_The input_.
○ ○ ○ ○ ○
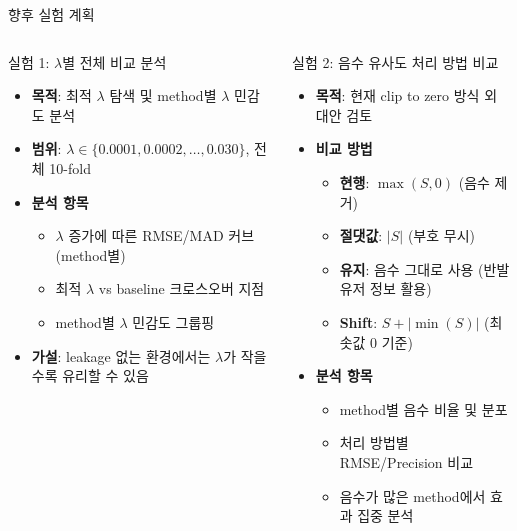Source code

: \documentclass[aspectratio=169,10pt]{beamer}
\begin{document}
\begin{frame}{향후 실험 계획}
	\begin{columns}[T]
			\begin{block}{실험 1: $\lambda$별 전체 비교 분석}
				\begin{itemize}
					\item \textbf{목적}: 최적 $\lambda$ 탐색 및 method별 $\lambda$ 민감도 분석
					\item \textbf{범위}: $\lambda \in \{0.0001, 0.0002, \ldots, 0.030\}$, 전체 10-fold
					\item \textbf{분석 항목}
					\begin{itemize}
						\item $\lambda$ 증가에 따른 RMSE/MAD 커브 (method별)
						\item 최적 $\lambda$ vs baseline 크로스오버 지점
						\item method별 $\lambda$ 민감도 그룹핑
					\end{itemize}
					\item \textbf{가설}: leakage 없는 환경에서는 $\lambda$가 작을수록 유리할 수 있음
				\end{itemize}
			\end{block}

			\begin{block}{실험 2: 음수 유사도 처리 방법 비교}
				\begin{itemize}
					\item \textbf{목적}: 현재 clip to zero 방식 외 대안 검토
					\item \textbf{비교 방법}
					\begin{itemize}
						\item \textbf{현행}: $\max(S, 0)$ (음수 제거)
						\item \textbf{절댓값}: $|S|$ (부호 무시)
						\item \textbf{유지}: 음수 그대로 사용 (반발 유저 정보 활용)
						\item \textbf{Shift}: $S + |\min(S)|$ (최솟값 0 기준)
					\end{itemize}
					\item \textbf{분석 항목}
					\begin{itemize}
						\item method별 음수 비율 및 분포
						\item 처리 방법별 RMSE/Precision 비교
						\item 음수가 많은 method에서 효과 집중 분석
					\end{itemize}
				\end{itemize}
			\end{block}
	\end{columns}
\end{frame}
\end{document}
○ ○ ○ ○ ○
_Instructions for the task_. If an entry holds a picture, leave the picture out and repeat the rest exactly.

_Answer space_.
Source code

: \documentclass[aspectratio=169,10pt]{beamer}
\begin{document}
\begin{frame}{향후 실험 계획}
	\begin{columns}[T]
			\begin{block}{실험 1: $\lambda$별 전체 비교 분석}
				\begin{itemize}
					\item \textbf{목적}: 최적 $\lambda$ 탐색 및 method별 $\lambda$ 민감도 분석
					\item \textbf{범위}: $\lambda \in \{0.0001, 0.0002, \ldots, 0.030\}$, 전체 10-fold
					\item \textbf{분석 항목}
					\begin{itemize}
						\item $\lambda$ 증가에 따른 RMSE/MAD 커브 (method별)
						\item 최적 $\lambda$ vs baseline 크로스오버 지점
						\item method별 $\lambda$ 민감도 그룹핑
					\end{itemize}
					\item \textbf{가설}: leakage 없는 환경에서는 $\lambda$가 작을수록 유리할 수 있음
				\end{itemize}
			\end{block}

			\begin{block}{실험 2: 음수 유사도 처리 방법 비교}
				\begin{itemize}
					\item \textbf{목적}: 현재 clip to zero 방식 외 대안 검토
					\item \textbf{비교 방법}
					\begin{itemize}
						\item \textbf{현행}: $\max(S, 0)$ (음수 제거)
						\item \textbf{절댓값}: $|S|$ (부호 무시)
						\item \textbf{유지}: 음수 그대로 사용 (반발 유저 정보 활용)
						\item \textbf{Shift}: $S + |\min(S)|$ (최솟값 0 기준)
					\end{itemize}
					\item \textbf{분석 항목}
					\begin{itemize}
						\item method별 음수 비율 및 분포
						\item 처리 방법별 RMSE/Precision 비교
						\item 음수가 많은 method에서 효과 집중 분석
					\end{itemize}
				\end{itemize}
			\end{block}
	\end{columns}
\end{frame}
\end{document}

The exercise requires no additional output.